(Information supplied Opens)
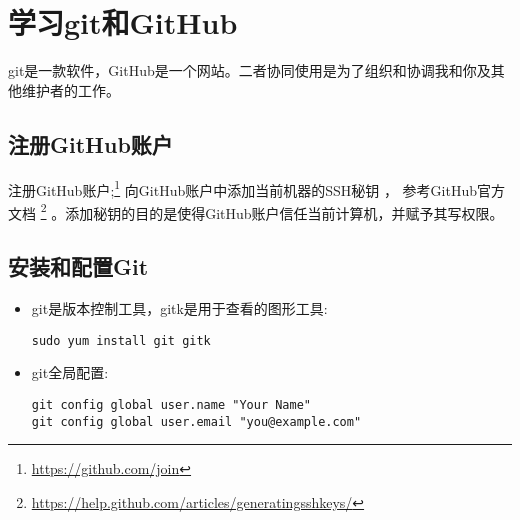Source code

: \section{学习git和GitHub}
git是一款软件，GitHub是一个网站。二者协同使用是为了组织和协调我和你及其他维护者的工作。
\subsection{注册GitHub账户}
注册GitHub账户;\footnote{\url{https://github.com/join}}
向GitHub账户中添加当前机器的SSH秘钥 ， 参考GitHub官方文档
\footnote{\url{https://help.github.com/articles/generating­ssh­keys/}}
。添加秘钥的目的是使得GitHub账户信任当前计算机，并赋予其写权限。
\subsection{安装和配置Git}
\begin{itemize}
\item git是版本控制工具，gitk是用于查看的图形工具:
\begin{verbatim}
sudo yum install git gitk
\end{verbatim}
\item git全局配置:
\begin{verbatim}
git config ­­global user.name "Your Name"
git config ­­global user.email "you@example.com"
\end{verbatim}
\end{itemize}
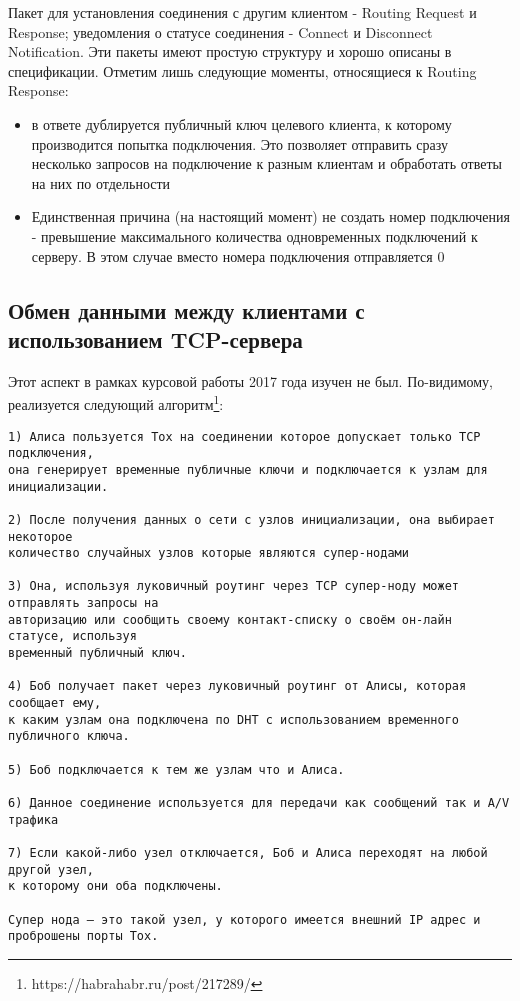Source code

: \documentclass{/home/fresheed/utils/latex/university-templates/lab-report}
\begin{document}
Пакет для установления соединения с другим клиентом - Routing Request и Response; уведомления о статусе соединения - Connect и Disconnect Notification. Эти пакеты имеют простую структуру и хорошо описаны в спецификации. Отметим лишь следующие моменты, относящиеся к Routing Response:
\begin{itemize}
\item в ответе дублируется публичный ключ целевого клиента, к которому производится попытка подключения. Это позволяет отправить сразу несколько запросов на подключение к разным клиентам и обработать ответы на них по отдельности
\item Единственная причина (на настоящий момент) не создать номер подключения - превышение максимального количества одновременных подключений к серверу. В этом случае вместо номера подключения отправляется 0
\end{itemize}

\subsection{Обмен данными между клиентами с использованием TCP-сервера}

Этот аспект в рамках курсовой работы 2017 года изучен не был. По-видимому, реализуется следующий алгоритм\footnote{https://habrahabr.ru/post/217289/}:

\begin{verbatim}
1) Алиса пользуется Tox на соединении которое допускает только TCP подключения,
она генерирует временные публичные ключи и подключается к узлам для инициализации.

2) После получения данных о сети с узлов инициализации, она выбирает некоторое
количество случайных узлов которые являются супер-нодами

3) Она, используя луковичный роутинг через TCP супер-ноду может отправлять запросы на
авторизацию или сообщить своему контакт-списку о своём он-лайн статусе, используя 
временный публичный ключ.

4) Боб получает пакет через луковичный роутинг от Алисы, которая сообщает ему,
к каким узлам она подключена по DHT с использованием временного публичного ключа.

5) Боб подключается к тем же узлам что и Алиса.

6) Данное соединение используется для передачи как сообщений так и A/V трафика

7) Если какой-либо узел отключается, Боб и Алиса переходят на любой другой узел, 
к которому они оба подключены.

Супер нода — это такой узел, у которого имеется внешний IP адрес и проброшены порты Tox. 
\end{verbatim}
\end{document}

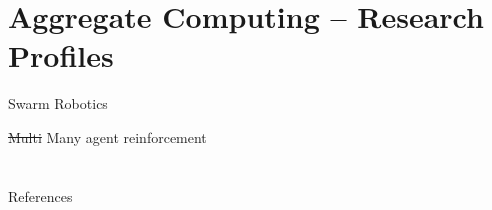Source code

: \documentclass[presentation, 9pt]{beamer}\mode<presentation>{\usetheme{AMSBolognaFC}}
\begin{document}
\section{Aggregate Computing -- Research Profiles}
\begin{frame}{Swarm Robotics}

\end{frame}

\begin{frame}{\st{Multi} Many agent reinforcement}
\end{frame}
\section{}


\frame{\titlepage}

\section*{\refname}



\begin{frame}[allowframebreaks]{References}
\def\bibfont{\footnotesize}
\printbibliography
\end{frame}

\end{document}

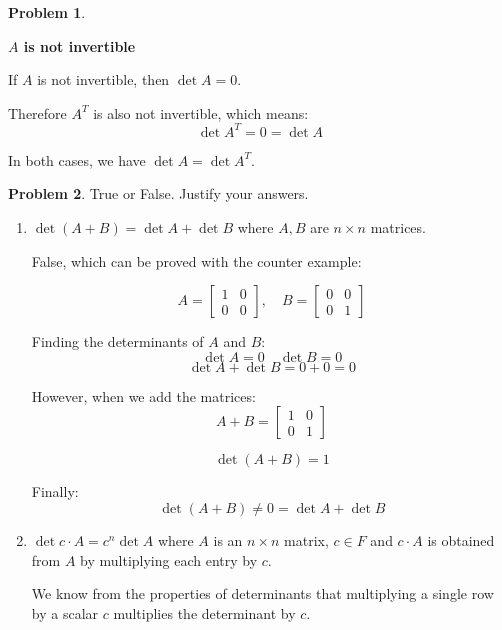 \documentclass[12pt, oneside]{amsart}
\theoremstyle{definition}
\newtheorem{prob}{Problem}
\begin{document}
\begin{prob}
\begin{enumerate}
\begin{solution}
    \textbf{$A$ is not invertible}
    
    If $A$ is not invertible, then $\det A = 0$.
    

    Therefore $A^T$ is also not invertible, which means:
    \[
    \det A^T = 0 = \det A
    \]
    
    \vspace{0.3cm}
    
    In both cases, we have $\det A = \det A^T$.
    \end{solution}
    \end{enumerate}
\end{prob}

\begin{prob} True or False. Justify your answers.
\begin{enumerate}
    \item  $\det (A+B) = \det A  +\det B$ where $A,B$ are $n\times n$ matrices.
    
    \begin{solution}
    False, which can be proved with the counter example:
    
    \[
    A = \begin{bmatrix} 1 & 0 \\ 0 & 0 \end{bmatrix}, \quad B = \begin{bmatrix} 0 & 0 \\ 0 & 1 \end{bmatrix}
    \]
    
    Finding the determinants of $A$ and $B$:
    \[
    \det A = 0 \quad \det B = 0
    \]
    \[
    \det A + \det B = 0 + 0 = 0
    \]
    
    However, when we add the matrices:
    \[
    A + B = \begin{bmatrix} 1 & 0 \\ 0 & 1 \end{bmatrix}
    \]
    
    \[
    \det(A+B) = 1 
    \]

    Finally:
  \[
  \det(A+B) \neq 0 = \det A + \det B
  \]

    \end{solution}
    
    \item $\det c\cdot A = c^n \det A$ where $A$ is an $n\times n$ matrix, $c\in F$ and $c\cdot A$ is obtained from $A$ by multiplying each entry by $c$.
    
    \begin{solution}
    We know from the properties of determinants that multiplying a single row by a scalar $c$ multiplies the determinant by $c$.
    

\end{solution}
\end{enumerate}
\end{prob}
\end{document}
(Information supplied Closes)
How to complete this task:
Look through the data above for the string "enumerate" and copy every line where it appears.

Task solution:
\begin{enumerate}
    \end{enumerate}
\begin{enumerate}
\end{enumerate}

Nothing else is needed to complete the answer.